◆ Your task
Go through the entries below and collect each line with the string "b更新缓存" in it.

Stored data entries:

»»

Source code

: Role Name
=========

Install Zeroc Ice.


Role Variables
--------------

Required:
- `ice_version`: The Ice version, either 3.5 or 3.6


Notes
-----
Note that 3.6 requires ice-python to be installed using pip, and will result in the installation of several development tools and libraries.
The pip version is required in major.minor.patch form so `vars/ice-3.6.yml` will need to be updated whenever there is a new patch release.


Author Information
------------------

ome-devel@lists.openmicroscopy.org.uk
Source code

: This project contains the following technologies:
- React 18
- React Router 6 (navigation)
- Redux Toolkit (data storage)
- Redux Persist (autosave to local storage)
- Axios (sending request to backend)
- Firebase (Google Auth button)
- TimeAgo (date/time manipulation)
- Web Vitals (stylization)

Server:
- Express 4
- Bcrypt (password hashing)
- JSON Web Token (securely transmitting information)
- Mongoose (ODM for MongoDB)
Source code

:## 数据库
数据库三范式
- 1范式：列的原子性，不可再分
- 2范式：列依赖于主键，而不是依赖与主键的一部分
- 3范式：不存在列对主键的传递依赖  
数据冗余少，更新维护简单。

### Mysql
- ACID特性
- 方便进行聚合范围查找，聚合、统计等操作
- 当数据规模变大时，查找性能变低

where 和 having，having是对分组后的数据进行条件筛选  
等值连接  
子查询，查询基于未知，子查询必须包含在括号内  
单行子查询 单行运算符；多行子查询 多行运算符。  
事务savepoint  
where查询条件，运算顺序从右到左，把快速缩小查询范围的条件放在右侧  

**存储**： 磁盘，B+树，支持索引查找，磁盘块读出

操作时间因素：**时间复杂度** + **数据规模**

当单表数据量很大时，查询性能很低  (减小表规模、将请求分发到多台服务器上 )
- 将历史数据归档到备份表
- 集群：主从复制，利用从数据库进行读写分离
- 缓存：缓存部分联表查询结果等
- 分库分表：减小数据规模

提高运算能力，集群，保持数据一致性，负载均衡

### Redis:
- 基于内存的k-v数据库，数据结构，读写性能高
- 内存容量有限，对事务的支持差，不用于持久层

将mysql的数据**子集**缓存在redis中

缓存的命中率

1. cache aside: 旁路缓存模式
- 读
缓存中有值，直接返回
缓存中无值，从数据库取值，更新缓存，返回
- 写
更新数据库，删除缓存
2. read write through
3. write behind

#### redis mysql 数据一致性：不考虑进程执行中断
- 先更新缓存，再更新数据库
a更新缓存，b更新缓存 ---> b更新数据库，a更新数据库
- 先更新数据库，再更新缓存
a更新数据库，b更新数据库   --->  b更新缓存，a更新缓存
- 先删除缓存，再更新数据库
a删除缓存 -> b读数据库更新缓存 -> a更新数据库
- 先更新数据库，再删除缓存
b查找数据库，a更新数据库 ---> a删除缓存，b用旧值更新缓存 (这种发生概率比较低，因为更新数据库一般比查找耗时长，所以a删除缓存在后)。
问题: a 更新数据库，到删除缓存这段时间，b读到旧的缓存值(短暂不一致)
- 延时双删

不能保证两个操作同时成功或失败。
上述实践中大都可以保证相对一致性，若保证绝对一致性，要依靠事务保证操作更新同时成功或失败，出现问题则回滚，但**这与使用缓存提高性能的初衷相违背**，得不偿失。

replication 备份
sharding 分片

««
»»

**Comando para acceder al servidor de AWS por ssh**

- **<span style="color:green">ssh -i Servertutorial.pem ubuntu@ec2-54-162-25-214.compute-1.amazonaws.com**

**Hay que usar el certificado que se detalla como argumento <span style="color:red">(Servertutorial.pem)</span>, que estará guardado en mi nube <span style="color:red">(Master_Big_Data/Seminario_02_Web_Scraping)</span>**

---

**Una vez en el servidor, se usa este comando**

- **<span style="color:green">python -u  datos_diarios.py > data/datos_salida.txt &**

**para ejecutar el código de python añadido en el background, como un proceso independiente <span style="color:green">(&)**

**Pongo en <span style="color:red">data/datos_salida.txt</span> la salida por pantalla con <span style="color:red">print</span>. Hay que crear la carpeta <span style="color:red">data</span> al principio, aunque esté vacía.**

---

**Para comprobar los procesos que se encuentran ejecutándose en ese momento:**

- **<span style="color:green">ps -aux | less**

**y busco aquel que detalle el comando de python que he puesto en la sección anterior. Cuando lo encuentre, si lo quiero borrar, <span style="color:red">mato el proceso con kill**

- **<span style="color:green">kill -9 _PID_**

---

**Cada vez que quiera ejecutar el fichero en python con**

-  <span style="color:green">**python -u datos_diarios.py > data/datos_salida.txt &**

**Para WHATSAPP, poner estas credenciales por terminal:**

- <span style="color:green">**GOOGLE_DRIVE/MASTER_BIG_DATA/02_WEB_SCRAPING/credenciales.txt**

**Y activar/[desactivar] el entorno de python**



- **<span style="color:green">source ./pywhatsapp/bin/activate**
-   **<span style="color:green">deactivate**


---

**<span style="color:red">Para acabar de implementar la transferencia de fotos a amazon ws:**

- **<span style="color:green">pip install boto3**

««

◆ Written solution
a更新缓存，b更新缓存 ---> b更新数据库，a更新数据库
a更新数据库，b更新数据库   --->  b更新缓存，a更新缓存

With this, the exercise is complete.